Cup Final: Rival Watch
21st February 2013
Jones' gratitude to Swans
Bradford captain Gary Jones paid tribute to Swansea City after they gave him his big break in the professional game.
The Birkenhead-born midfielder will come face-to-face with his former club on Sunday as the Bantams take on the Swans in the final of the Capital One Cup.
Jones made just eight appearances for the club during the 1997/1998 season, but he worked under three managers in Jan Molby, Micky Adams and Alan Cork.
Much has changed for both Jones and Swansea since then but the 35-year-old will forever be grateful to the Welsh club for giving him his chance in the professional game.
"Jan Molby signed me many years ago now and I'm very grateful for them for giving me my first professional contract," he told BBC Wales Sport.

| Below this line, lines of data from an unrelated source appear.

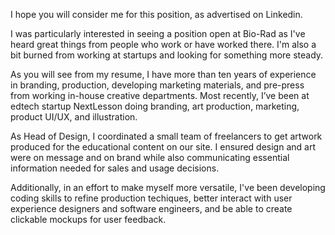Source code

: 

I hope you will consider me for this position, as advertised on Linkedin.

I was particularly interested in seeing a position open at Bio-Rad as I've heard great things from people who work or have worked there. I'm also a bit burned from working at startups and looking for something more steady.

As you will see from my resume, I have more than ten years of experience in branding, production, developing marketing materials, and pre-press from working in-house creative departments. Most recently, I’ve been at edtech startup NextLesson doing branding, art production, marketing, product UI/UX, and illustration.

As Head of Design, I coordinated a small team of freelancers to get artwork produced for the educational content on our site. I ensured design and art were on message and on brand while also communicating essential information needed for sales and usage decisions.

Additionally, in an effort to make myself more versatile, I've been developing coding skills to refine production techiques, better interact with user experience designers and software engineers, and be able to create clickable mockups for user feedback.

<!--
#Bio-Rad
##Graphic Designer, Senior (Print)

###What you'll be doing:

* Design for marketing materials in print and digital.
* Work in a collaborative team and dynamic environment.
* Design layouts, graphical icons, scientific visual representations and other graphic assets to support business objectives.
* Work collaboratively with regional and product marketers, UX, designers and copywriters to strengthen the Bio-Rad brand with positive customer experiences.
* Uphold the Bio-Rad brand consistently across all materials.
* Partner with technical writers to develop ideas that align with marketing strategy.
* Properly prepare final delivery of print or digital files and attend press checks.
* Coordinate deliverables with the entire project team, including the print buyer, designers, photographers, illustrators, prepress technicians and printers.
* Understand feedback to properly implement into design.
* Manage and organize multiple projects, in a fast paced, deadline driven environment with shifting priorities to ensure deadlines are meet.
* Maintain file-management system, using consistent naming conventions and procedures.

###What you need for this role:

* 5+ years of experience creating print and digital brand experiences for corporate environments across multiple channels.
* Bachelor’s degree or equivalent in Art, Graphic/Web Design.
* Strong portfolio show casing print, digital, corporate collateral work.
* Expert Adobe Creative Cloud skills (Illustrator, Photoshop, InDesign, Acrobat), and proficient MS skills (Word, Excel, PowerPoint).
* Hands-on and thorough understanding with production principles of print, tradeshow events and digital design.
* Highly experienced with pre-press and checking color proofs.
* Project management software knowledge added plus.
* Command of design vocabulary for example, photography/illustration color, typography, video, sound and interaction.
* Deadline driven while managing multiple projects.
* Very strong organizational skills.
* Team player and self motivator attitude.

###What’s in it for you:

* Competitive pay and great benefits including medical, dental, vision, 401k and more.
* Opportunities for growth and training.
* Stability of a profitable 60+ year old company.
* Great work environment.

###About Bio-Rad:

Bio-Rad is a global leader providing a broad array of clinical diagnostics and life science research products. With a team of more than 7,800 employees and a global network of operations serving our customers, we help people live longer, healthier lives.

Bio-Rad was founded over six decades ago and has continued to provide the healthcare industry with innovative and useful products that help life science researchers accelerate the discovery process and medical diagnostic labs obtain faster, better results.

EEO/AA Employer/Veterans/Disabled/Race/Ethnicity/Gender/Age

To all recruitment agencies: Bio-Rad does not accept agency resumes, unless the agency has been authorized by a Bio-Rad Staffing Representative. Please do not submit resumes unless authorized to do so. Bio-Rad will not pay for any fees related to unsolicited resumes.

Job Location
Hercules, California, United States
Department
Marketing Communications (10588)
Position Type
Full-Time/Regular
Division
(LSG)MKTG

Password for Job site: Qwerty1qwerty1

-->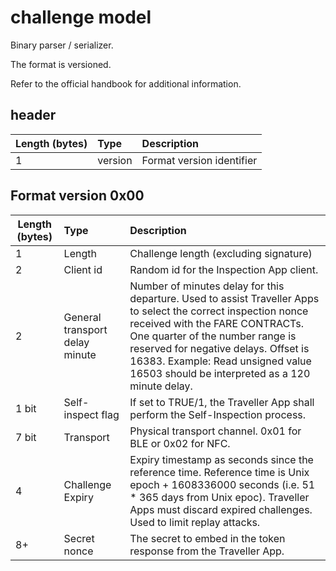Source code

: # challenge model
Binary parser / serializer.

The format is versioned.

Refer to the official handbook for additional information.

## header

| Length (bytes)| Type          | Description  |
| ------------- |:------------- |:------------ |
| 1             | version       | Format version identifier |

## Format version 0x00

| Length (bytes)| Type                           | Description  |
| ------------- |:------------------------------ |:------------ |
| 1             | Length                         | Challenge length (excluding signature) |
| 2             | Client id                      | Random id for the Inspection App client. |
| 2             | General transport delay minute | Number of minutes delay for this departure. Used to assist Traveller Apps to select the correct inspection nonce received with the FARE CONTRACTs. One quarter of the number range is reserved for negative delays. Offset is 16383. Example: Read unsigned value 16503 should be interpreted as a 120 minute delay. |
| 1 bit         | Self-inspect flag              | If set to TRUE/1, the Traveller App shall perform the Self-Inspection process. |
| 7 bit         | Transport                      | Physical transport channel. 0x01 for BLE or 0x02 for NFC. |
| 4             | Challenge Expiry               | Expiry timestamp as seconds since the reference time. Reference time is  Unix epoch + 1608336000 seconds (i.e. 51 * 365 days from Unix epoc).  Traveller Apps must discard expired challenges. Used to limit replay attacks. |
| 8+            | Secret nonce                   | The secret to embed in the token response from the Traveller App. |


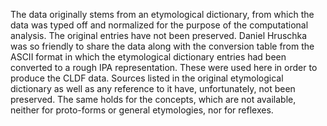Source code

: The data originally stems from an etymological dictionary, from which the data was typed off and normalized for the purpose of the computational analysis. The original entries have not been preserved. Daniel Hruschka was so friendly to share the data along with the conversion table from the ASCII format in which the etymological dictionary entries had been converted to a rough IPA representation. These were used here in order to produce the CLDF data. Sources listed in the original etymological dictionary as well as any reference to it have, unfortunately, not been preserved. The same holds for the concepts, which are not available, neither for proto-forms or general etymologies, nor for reflexes.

"I wasn't there that long - I got shipped out to Rochdale on loan. Alan Cork released me after Micky Adams' two weeks in charge.
"It was disappointing but I'm grateful that they gave me my start in professional football. All things happen for a reason and obviously that's what happened.
"A lot of credit has got to go to them because of what they've achieved. They were in a position we are now so it just shows you what can be done with the right management, chairman and right backing.
"Hopefully we can take a leaf out of their book so we can be where they are in a few years' time."
Beagrie tips Bantams for set-piece success
Peter Beagrie believes Bradford can exploit Swansea from set-pieces in Sunday's Capital One Cup final.
The former Bradford star reckons the aerial threat of Phil Parkinson's side can be the difference at Wembley.
He has also been impressed with their fitness - which will be crucial on the biggest stage of them all.
"Set-pieces are Swansea's Achilles heel and Phil's certainly got the people to exploit that," he said.
"He's got the two big Macs at centre-half, who got the goals in the previous rounds, big James Hanson - and Andrew Davies is no shrinking violet to attacking the ball in the air, especially with the great delivery from Gary Jones.
"But it's not just the set-pieces. Phil has also got Bradford very organised and playing at a great tempo.
"He's got them fitter than I've seen any Bradford City side. Now it's all about maintaining that level of performance throughout and stopping quality players getting time on the ball."
Chairman: Cup win would beat promotion
Bradford joint chairman Julian Rhodes says he would rather win Sunday's League Cup final against Swansea than promotion from League Two this season.
City are the first fourth-tier side to reach a major Wembley Cup final but have been in League Two since 2007.
"I'd take winning the cup over promotion," said Rhodes. "It would be great to win promotion and I hope we can but I'm not expecting it and I'm not putting any pressure on Phil Parkinson or the players."
Despite City's historic run to the final, during which they have beaten three Premier League sides in Wigan, Arsenal and Aston Villa, Rhodes is realistic about his club's chances of becoming the first from the fourth tier to win the tournament and qualify for the Europa League.
"It is probably one of the greatest achievements in English football," he stated. "A fourth-tier team getting to a major Wembley final - this is massive.
"Obviously we are going hoping to win and we will prepare in the right way but the chances are we are not going to win.
"But even if we get murdered at Wembley it's going to be a great day out."